EXERCISE REQUIREMENTS: Every line below between the line holding "1. SQLite running" and the line holding "2. SQLite running", inclusive, should be repeated exactly, and all other lines omitted.

Recorded data:
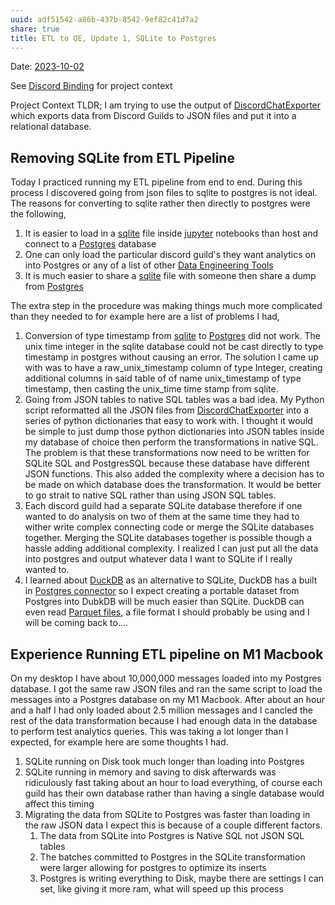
```yaml
---
uuid: adf51542-a86b-437b-8542-9ef82c41d7a2
share: true
title: ETL to QE, Update 1, SQLite to Postgres
---
```

Date: [2023-10-02](/undefined)

See [Discord Binding](/1c376bfd-75ef-4c0d-9e23-3680653de55f) for project context

Project Context TLDR; I am trying to use the output of [DiscordChatExporter](/undefined) which exports data from Discord Guilds to JSON files and put it into a relational database.
## Removing SQLite from ETL Pipeline

Today I practiced running my ETL pipeline from end to end. During this process I discovered going from json files to sqlite to postgres is not ideal. The reasons for converting to sqlite rather then directly to postgres were the following,

1. It is easier to load in a [sqlite](/1a1ccc57-1ba3-4ba7-8db9-9eb945b88d85) file inside [jupyter](/14b19809-58b0-44c8-a719-c50badebb08c) notebooks than host and connect to a [Postgres](/5d70cd64-3134-4b62-8879-12f1f8bb4afe) database
2. One can only load the particular discord guild's they want analytics on into Postgres or any of a list of other [Data Engineering Tools](/0c2a3ad1-94c7-432e-9b8f-cd051028fd75)
3. It is much easier to share a [sqlite](/1a1ccc57-1ba3-4ba7-8db9-9eb945b88d85) file with someone then share a dump from [Postgres](/5d70cd64-3134-4b62-8879-12f1f8bb4afe)

The extra step in the procedure was making things much more complicated than they needed to for example here are a list of problems I had,

1. Conversion of type timestamp from [sqlite](/1a1ccc57-1ba3-4ba7-8db9-9eb945b88d85) to [Postgres](/5d70cd64-3134-4b62-8879-12f1f8bb4afe) did not work.  The unix time integer in the sqlite database could not be cast directly to type timestamp in postgres without causing an error. The solution I came up with was to have a raw_unix_timestamp column of type Integer, creating additional columns in said table of of name unix_timestamp of type timestamp, then casting the unix_time time stamp from sqlite.
2. Going from JSON tables to native SQL tables was a bad idea. My Python script reformatted all the JSON files from [DiscordChatExporter](/undefined) into a series of python dictionaries that easy to work with. I thought it would be simple to just dump those python dictionaries into JSON tables inside my database of choice then perform the transformations in native SQL. The problem is that these transformations now need to be written for SQLite SQL and PostgresSQL because these database have different JSON functions. This also added the complexity where a decision has to be made on which database does the transformation. It would be better to go strait to native SQL rather than using JSON SQL tables.
4. Each discord guild had a separate SQLite database therefore if one wanted to do analysis on two of them at the same time they had to wither write complex connecting code or merge the SQLite databases together. Merging the SQLite databases together is possible though a hassle adding additional complexity. I realized I can just put all the data into postgres and output whatever data I want to SQLite if I really wanted to.
5. I learned about [DuckDB](/undefined) as an alternative to SQLite, DuckDB has a built in [Postgres connector](https://duckdb.org/docs/extensions/postgres_scanner.html) so I expect creating a portable dataset from Postgres into DubkDB will be much easier than SQLite. DuckDB can even read [Parquet files](https://duckdb.org/docs/data/parquet/overview.html), a file format I should probably be using and I will be coming back to....

## Experience Running ETL pipeline on M1 Macbook

On my desktop I have about 10,000,000 messages loaded into my Postgres database. I got the same raw JSON files and ran the same script to load the messages into a Postgres database on my M1 Macbook. After about an hour and a half I had only loaded about 2.5 million messages and I cancled the rest of the data transformation because I had enough data in the database to perform test analytics queries. This was taking a lot longer than I expected, for example here are some thoughts I had.

1. SQLite running on Disk took much longer than loading into Postgres
2. SQLite running in memory and saving to disk afterwards was ridiculously fast taking about an hour to load everything, of course each guild has their own database rather than having a single database would affect this timing
3. Migrating the data from SQLite to Postgres was faster than loading in the raw JSON data I expect this is because of a couple different factors.
	1. The data from SQLite into Postgres is Native SQL not JSON SQL tables
	2. The batches committed to Postgres in the SQLite transformation were larger allowing for postgres to optimize its inserts
	3. Postgres is writing everything to Disk, maybe there are settings I can set, like giving it more ram, what will speed up this process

TASK OUTPUT:
1. SQLite running on Disk took much longer than loading into Postgres
2. SQLite running in memory and saving to disk afterwards was ridiculously fast taking about an hour to load everything, of course each guild has their own database rather than having a single database would affect this timing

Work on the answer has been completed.